• Listed records:
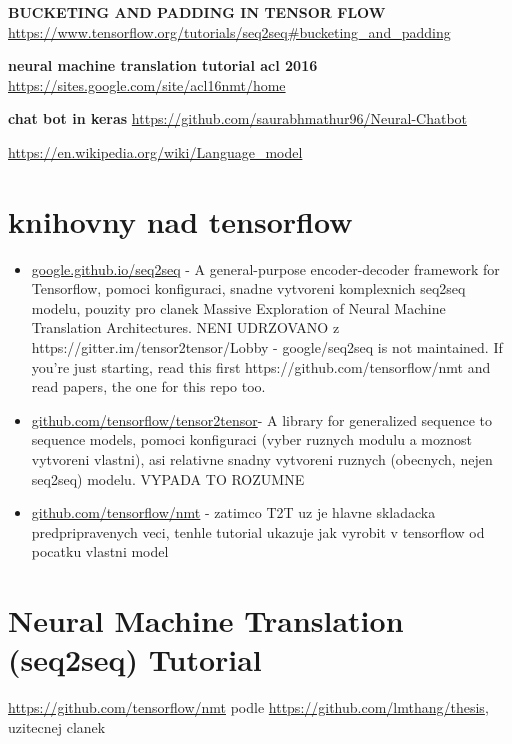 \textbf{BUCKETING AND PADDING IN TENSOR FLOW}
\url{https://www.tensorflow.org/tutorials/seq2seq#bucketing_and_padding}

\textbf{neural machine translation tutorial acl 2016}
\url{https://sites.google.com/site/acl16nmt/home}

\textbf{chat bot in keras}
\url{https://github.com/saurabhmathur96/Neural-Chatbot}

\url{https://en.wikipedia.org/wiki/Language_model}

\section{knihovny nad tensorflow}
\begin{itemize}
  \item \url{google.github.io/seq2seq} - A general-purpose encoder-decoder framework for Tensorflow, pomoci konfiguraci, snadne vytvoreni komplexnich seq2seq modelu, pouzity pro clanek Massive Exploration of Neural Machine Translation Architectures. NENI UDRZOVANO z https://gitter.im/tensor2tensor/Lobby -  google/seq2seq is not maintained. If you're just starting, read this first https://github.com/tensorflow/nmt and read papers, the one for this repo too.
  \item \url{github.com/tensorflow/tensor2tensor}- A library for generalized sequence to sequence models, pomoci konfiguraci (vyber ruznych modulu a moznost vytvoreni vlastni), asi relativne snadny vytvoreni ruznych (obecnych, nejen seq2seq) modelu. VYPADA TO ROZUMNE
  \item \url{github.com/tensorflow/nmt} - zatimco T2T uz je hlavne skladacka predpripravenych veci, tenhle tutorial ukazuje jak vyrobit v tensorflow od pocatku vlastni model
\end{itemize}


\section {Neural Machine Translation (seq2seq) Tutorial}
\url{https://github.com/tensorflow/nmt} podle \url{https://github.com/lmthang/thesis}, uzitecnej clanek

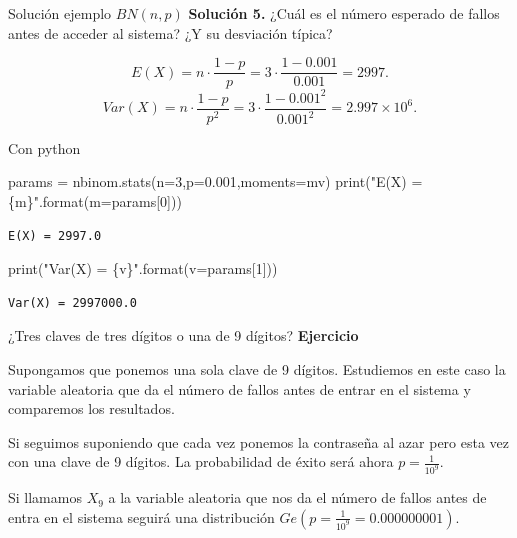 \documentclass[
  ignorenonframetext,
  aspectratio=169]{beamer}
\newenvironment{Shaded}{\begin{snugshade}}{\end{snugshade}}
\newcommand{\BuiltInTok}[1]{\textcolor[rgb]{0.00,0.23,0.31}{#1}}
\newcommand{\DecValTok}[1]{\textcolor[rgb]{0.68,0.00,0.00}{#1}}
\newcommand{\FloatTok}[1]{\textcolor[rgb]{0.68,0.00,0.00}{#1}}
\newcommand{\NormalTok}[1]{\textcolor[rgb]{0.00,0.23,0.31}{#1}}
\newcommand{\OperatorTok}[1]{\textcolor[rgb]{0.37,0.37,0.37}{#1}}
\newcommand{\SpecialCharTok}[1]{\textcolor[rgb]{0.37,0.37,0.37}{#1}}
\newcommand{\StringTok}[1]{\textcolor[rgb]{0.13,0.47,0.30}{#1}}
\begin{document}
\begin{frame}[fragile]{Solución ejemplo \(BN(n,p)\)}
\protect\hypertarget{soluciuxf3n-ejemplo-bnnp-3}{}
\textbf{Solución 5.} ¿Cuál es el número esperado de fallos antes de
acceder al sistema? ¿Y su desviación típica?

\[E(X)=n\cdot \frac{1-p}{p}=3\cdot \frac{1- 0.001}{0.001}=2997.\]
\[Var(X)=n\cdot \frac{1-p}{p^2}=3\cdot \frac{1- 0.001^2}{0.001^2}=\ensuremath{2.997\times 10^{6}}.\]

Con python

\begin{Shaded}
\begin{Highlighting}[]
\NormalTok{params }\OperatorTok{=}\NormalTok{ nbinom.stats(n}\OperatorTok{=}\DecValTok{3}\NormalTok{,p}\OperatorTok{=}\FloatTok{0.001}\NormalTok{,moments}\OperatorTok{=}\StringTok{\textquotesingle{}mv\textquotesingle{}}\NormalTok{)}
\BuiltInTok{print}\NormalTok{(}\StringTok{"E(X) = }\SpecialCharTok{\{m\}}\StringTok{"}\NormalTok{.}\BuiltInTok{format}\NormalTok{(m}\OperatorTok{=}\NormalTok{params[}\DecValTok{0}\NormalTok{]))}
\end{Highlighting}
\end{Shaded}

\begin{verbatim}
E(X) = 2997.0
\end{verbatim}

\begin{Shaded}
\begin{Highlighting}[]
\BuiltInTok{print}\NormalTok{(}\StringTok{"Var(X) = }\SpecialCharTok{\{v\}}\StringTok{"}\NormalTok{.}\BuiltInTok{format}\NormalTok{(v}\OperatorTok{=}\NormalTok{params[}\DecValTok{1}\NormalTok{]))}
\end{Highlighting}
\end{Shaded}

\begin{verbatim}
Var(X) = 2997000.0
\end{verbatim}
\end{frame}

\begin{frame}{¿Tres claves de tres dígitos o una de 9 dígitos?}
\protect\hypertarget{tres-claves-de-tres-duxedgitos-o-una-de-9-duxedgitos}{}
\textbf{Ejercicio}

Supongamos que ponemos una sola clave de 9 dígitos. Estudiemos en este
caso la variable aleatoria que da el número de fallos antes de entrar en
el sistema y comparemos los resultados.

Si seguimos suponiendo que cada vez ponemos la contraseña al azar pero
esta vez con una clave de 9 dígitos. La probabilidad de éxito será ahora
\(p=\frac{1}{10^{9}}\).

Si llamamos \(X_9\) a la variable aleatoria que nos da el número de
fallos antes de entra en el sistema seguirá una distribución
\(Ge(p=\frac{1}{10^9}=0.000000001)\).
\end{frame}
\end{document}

==

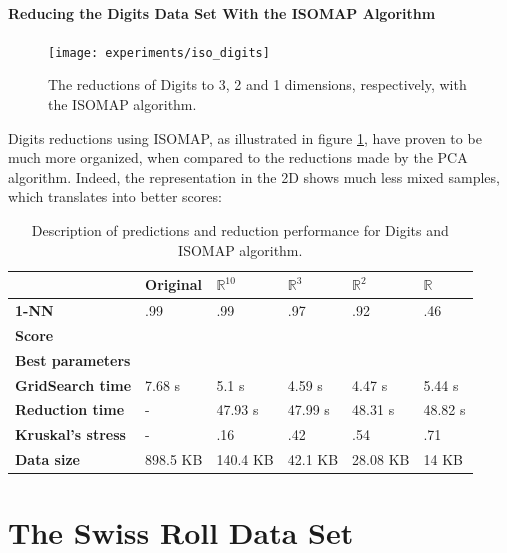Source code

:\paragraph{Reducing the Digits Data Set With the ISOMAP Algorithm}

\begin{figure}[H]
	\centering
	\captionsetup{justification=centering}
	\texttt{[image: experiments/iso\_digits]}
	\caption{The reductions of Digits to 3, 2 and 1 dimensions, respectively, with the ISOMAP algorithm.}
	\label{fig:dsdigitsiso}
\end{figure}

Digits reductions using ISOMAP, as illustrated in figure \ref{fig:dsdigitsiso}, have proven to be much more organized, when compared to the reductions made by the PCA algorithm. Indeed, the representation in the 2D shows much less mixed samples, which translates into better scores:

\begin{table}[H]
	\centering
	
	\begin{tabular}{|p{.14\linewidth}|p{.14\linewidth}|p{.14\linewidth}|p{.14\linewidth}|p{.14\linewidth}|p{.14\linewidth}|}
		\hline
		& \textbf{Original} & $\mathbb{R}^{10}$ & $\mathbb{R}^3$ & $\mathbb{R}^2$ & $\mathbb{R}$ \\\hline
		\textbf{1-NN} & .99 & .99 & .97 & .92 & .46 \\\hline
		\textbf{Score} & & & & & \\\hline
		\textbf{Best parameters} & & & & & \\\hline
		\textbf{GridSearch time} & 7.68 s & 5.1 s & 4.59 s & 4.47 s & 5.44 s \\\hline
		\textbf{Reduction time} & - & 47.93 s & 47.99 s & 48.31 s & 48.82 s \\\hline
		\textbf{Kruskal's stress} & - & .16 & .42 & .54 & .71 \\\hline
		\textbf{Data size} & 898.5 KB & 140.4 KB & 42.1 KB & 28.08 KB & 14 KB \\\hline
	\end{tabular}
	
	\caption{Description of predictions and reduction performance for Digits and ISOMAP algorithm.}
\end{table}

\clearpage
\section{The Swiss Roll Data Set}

• Exercise goal:
Among the records above, a stretch begins at the line containing "machine translation tutorial" and ends at the line containing "this repo too.". Restate that stretch word for word, and nothing else.

• Written solution:
\textbf{neural machine translation tutorial acl 2016}
\url{https://sites.google.com/site/acl16nmt/home}

\textbf{chat bot in keras}
\url{https://github.com/saurabhmathur96/Neural-Chatbot}

\url{https://en.wikipedia.org/wiki/Language_model}

\section{knihovny nad tensorflow}
\begin{itemize}
  \item \url{google.github.io/seq2seq} - A general-purpose encoder-decoder framework for Tensorflow, pomoci konfiguraci, snadne vytvoreni komplexnich seq2seq modelu, pouzity pro clanek Massive Exploration of Neural Machine Translation Architectures. NENI UDRZOVANO z https://gitter.im/tensor2tensor/Lobby -  google/seq2seq is not maintained. If you're just starting, read this first https://github.com/tensorflow/nmt and read papers, the one for this repo too.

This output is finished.